__Task statement__.
Using the material below, copy every line where "otherwise" appears.

━━ Data ━━

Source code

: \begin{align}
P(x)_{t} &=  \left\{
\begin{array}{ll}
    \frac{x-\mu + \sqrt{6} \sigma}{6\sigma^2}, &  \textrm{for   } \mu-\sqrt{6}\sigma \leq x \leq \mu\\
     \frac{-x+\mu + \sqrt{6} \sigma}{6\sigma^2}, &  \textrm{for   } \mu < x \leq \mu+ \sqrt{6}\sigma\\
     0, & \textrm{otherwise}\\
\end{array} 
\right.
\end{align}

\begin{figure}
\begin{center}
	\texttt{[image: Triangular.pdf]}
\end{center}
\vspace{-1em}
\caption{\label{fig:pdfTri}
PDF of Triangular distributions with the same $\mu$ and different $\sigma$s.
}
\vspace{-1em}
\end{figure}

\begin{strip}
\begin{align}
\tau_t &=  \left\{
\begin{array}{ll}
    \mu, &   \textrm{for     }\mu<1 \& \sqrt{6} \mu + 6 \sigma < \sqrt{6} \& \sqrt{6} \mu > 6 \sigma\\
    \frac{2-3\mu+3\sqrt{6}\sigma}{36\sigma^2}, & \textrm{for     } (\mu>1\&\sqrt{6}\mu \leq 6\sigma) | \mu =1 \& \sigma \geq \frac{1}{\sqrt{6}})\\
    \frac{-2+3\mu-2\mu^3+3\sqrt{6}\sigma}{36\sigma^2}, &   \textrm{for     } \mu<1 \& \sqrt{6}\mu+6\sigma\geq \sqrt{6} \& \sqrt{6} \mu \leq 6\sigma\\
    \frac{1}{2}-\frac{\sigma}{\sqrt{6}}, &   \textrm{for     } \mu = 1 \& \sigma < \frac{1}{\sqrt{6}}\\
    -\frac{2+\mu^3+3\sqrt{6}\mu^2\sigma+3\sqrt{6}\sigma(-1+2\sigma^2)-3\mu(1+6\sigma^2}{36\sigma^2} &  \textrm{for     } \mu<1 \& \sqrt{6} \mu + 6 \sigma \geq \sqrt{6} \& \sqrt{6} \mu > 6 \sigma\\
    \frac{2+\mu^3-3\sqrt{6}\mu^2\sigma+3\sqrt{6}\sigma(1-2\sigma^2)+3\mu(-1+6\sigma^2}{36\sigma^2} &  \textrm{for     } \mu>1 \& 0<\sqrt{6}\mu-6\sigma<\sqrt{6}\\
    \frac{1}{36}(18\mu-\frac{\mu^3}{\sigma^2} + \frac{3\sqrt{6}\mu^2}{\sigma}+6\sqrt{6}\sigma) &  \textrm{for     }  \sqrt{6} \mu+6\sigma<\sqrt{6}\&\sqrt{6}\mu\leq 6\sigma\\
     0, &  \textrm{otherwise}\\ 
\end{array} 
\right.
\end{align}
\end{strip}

━━━

__Task output__.
     0, & \textrm{otherwise}\\
     0, &  \textrm{otherwise}\\ 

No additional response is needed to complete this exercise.